If you're looking for a lost file but do not know the exact name or path, the FUSE filesystem may come in handy.

fruitbak fuse /var/lib/fruitbak/fuse

Here you can browse through all backups of all hosts. You can use the standard unix find command to find your lost files, copy them to their original location, etcetera. Be aware that though it is certainly possible to restore files this way, it is much slower than the fruitbak cat/tar commands above for large files and large directory trees.

Removing hosts and backups

If you just want Fruitbak to stop backing up a host, you can either remove the configuration file (/etc/fruitbak/host/ in our example) or add auto = False to it. In both cases the already existing backups will remain available to restore from.

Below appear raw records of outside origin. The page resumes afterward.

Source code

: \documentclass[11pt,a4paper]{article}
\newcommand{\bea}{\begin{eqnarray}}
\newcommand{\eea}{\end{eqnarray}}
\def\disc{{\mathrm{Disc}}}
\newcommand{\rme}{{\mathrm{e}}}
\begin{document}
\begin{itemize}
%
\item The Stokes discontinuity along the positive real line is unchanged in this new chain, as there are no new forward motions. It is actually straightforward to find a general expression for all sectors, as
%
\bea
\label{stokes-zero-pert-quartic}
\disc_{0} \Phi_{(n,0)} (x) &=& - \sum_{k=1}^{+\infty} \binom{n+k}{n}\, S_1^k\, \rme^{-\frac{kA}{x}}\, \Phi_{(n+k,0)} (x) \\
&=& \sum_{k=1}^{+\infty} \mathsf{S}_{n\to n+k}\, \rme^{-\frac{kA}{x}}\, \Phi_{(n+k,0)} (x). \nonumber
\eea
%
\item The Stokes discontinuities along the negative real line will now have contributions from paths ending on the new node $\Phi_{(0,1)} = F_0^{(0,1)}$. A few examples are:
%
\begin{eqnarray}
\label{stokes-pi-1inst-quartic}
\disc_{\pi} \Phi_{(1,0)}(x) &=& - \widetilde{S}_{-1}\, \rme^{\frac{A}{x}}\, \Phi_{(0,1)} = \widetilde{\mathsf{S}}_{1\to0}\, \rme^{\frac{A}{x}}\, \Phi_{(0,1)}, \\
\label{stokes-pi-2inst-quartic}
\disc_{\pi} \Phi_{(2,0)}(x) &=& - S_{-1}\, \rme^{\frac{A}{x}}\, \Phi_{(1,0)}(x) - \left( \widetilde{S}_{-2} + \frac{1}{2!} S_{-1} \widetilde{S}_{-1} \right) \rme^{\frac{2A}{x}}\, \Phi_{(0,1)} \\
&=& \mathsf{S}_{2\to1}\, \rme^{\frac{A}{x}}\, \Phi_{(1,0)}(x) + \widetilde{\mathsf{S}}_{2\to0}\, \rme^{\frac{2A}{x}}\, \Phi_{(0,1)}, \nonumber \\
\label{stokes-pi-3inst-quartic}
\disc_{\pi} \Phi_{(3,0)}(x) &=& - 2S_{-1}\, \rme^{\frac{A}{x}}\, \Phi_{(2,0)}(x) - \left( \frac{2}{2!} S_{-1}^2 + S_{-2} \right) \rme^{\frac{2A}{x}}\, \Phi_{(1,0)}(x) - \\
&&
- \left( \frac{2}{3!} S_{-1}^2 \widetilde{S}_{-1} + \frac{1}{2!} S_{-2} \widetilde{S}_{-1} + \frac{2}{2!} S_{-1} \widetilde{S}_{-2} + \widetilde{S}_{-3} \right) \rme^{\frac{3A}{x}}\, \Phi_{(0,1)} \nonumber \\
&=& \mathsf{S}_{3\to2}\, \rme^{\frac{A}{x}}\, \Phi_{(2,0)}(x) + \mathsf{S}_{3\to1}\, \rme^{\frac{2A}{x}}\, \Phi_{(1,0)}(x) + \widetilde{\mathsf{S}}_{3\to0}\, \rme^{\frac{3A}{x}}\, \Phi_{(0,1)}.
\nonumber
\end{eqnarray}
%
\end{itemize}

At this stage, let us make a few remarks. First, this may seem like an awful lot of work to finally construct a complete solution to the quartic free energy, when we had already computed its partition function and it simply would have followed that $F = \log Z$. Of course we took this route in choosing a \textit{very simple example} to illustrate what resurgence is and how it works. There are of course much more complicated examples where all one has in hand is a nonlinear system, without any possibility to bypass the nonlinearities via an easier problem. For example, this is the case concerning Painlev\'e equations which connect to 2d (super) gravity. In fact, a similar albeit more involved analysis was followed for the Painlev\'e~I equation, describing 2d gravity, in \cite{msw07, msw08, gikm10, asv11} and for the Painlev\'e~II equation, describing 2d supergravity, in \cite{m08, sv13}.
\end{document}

To also delete the backups you will need to look in /var/lib/fruitbak/host. Here you will find a directory for every host that has ever been backed up. To delete the backups for host melon, check if no other Fruitbak processes are running and then simply rm -r melon. This just removes the file metadata (the names of the files, their permissions, etcetera). To free the storage of the file contents you need to run fruitbak gc afterwards—but unless you're in a hurry you could just wait for the Sunday cron job to do that for you.

To delete a single backup of a host all you need to do is go one level deeper. You will find numbered directories that correspond directly to the backups of the host. Like above they can be removed using a simple rm -r.